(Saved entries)
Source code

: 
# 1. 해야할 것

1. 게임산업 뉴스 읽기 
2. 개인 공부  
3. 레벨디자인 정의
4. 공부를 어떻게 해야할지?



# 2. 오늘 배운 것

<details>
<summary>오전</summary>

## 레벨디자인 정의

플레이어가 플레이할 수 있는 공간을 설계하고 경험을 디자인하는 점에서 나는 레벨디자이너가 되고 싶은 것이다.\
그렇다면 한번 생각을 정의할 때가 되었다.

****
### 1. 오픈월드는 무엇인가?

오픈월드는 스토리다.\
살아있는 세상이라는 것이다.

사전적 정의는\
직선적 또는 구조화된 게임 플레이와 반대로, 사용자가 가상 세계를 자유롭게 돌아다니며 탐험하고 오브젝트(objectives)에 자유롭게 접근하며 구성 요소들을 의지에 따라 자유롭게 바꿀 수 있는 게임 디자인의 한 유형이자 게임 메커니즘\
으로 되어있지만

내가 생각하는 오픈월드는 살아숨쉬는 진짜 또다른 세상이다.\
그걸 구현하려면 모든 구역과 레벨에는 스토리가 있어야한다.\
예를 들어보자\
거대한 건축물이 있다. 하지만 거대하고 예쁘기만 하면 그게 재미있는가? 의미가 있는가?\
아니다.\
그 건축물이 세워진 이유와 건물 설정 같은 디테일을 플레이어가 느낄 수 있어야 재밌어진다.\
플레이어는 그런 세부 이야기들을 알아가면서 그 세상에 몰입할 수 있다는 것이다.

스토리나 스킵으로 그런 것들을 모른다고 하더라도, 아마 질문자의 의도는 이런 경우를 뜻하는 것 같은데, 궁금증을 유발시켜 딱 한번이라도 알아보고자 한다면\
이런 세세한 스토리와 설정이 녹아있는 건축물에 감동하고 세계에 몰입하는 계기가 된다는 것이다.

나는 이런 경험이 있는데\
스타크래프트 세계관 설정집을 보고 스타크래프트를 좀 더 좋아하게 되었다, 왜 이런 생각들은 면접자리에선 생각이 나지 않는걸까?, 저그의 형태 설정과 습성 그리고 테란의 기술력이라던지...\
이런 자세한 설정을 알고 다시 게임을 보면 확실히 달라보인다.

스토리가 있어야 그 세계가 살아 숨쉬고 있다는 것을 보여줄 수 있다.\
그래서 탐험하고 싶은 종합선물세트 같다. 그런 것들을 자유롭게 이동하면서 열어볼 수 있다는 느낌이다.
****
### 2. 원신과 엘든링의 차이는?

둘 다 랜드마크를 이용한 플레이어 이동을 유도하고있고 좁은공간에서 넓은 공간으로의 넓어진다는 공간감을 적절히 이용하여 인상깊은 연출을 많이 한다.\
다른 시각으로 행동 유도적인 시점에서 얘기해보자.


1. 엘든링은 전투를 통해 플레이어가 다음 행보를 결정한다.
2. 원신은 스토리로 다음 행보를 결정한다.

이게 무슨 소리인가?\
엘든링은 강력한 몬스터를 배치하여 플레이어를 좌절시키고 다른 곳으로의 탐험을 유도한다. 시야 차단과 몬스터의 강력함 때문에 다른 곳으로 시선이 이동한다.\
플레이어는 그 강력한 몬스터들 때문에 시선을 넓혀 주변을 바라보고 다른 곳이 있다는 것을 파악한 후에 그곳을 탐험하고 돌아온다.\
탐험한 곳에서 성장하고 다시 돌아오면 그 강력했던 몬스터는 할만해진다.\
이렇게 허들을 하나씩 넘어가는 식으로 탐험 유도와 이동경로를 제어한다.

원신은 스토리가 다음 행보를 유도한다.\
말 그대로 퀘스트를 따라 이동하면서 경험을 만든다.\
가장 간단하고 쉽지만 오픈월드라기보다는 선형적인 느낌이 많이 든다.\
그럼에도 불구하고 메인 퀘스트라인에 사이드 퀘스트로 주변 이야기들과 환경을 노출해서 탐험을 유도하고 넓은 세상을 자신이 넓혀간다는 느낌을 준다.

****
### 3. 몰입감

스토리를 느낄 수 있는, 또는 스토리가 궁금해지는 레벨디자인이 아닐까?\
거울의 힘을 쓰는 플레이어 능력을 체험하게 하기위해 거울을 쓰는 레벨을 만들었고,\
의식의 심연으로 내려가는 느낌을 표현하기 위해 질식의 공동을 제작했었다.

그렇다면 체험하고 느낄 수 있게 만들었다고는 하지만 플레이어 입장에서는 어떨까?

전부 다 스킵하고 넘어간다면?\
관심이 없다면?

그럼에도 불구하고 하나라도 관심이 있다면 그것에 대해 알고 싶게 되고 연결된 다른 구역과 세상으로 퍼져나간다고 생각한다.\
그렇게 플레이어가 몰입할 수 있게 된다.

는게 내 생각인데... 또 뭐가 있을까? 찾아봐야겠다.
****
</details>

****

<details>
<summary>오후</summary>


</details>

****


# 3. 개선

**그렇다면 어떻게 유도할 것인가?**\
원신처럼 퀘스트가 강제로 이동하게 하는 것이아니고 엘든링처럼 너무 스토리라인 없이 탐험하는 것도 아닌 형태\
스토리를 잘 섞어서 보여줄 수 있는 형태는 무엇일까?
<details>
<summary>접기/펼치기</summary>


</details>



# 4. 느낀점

**Your goal**
Word for word, return the lines from the one holding "그럼에도 불구하고 메인" through the end of the entries above.

**Answer to the exercise**
그럼에도 불구하고 메인 퀘스트라인에 사이드 퀘스트로 주변 이야기들과 환경을 노출해서 탐험을 유도하고 넓은 세상을 자신이 넓혀간다는 느낌을 준다.

****
### 3. 몰입감

스토리를 느낄 수 있는, 또는 스토리가 궁금해지는 레벨디자인이 아닐까?\
거울의 힘을 쓰는 플레이어 능력을 체험하게 하기위해 거울을 쓰는 레벨을 만들었고,\
의식의 심연으로 내려가는 느낌을 표현하기 위해 질식의 공동을 제작했었다.

그렇다면 체험하고 느낄 수 있게 만들었다고는 하지만 플레이어 입장에서는 어떨까?

전부 다 스킵하고 넘어간다면?\
관심이 없다면?

그럼에도 불구하고 하나라도 관심이 있다면 그것에 대해 알고 싶게 되고 연결된 다른 구역과 세상으로 퍼져나간다고 생각한다.\
그렇게 플레이어가 몰입할 수 있게 된다.

는게 내 생각인데... 또 뭐가 있을까? 찾아봐야겠다.
****
</details>

****

<details>
<summary>오후</summary>


</details>

****


# 3. 개선

**그렇다면 어떻게 유도할 것인가?**\
원신처럼 퀘스트가 강제로 이동하게 하는 것이아니고 엘든링처럼 너무 스토리라인 없이 탐험하는 것도 아닌 형태\
스토리를 잘 섞어서 보여줄 수 있는 형태는 무엇일까?
<details>
<summary>접기/펼치기</summary>


</details>



# 4. 느낀점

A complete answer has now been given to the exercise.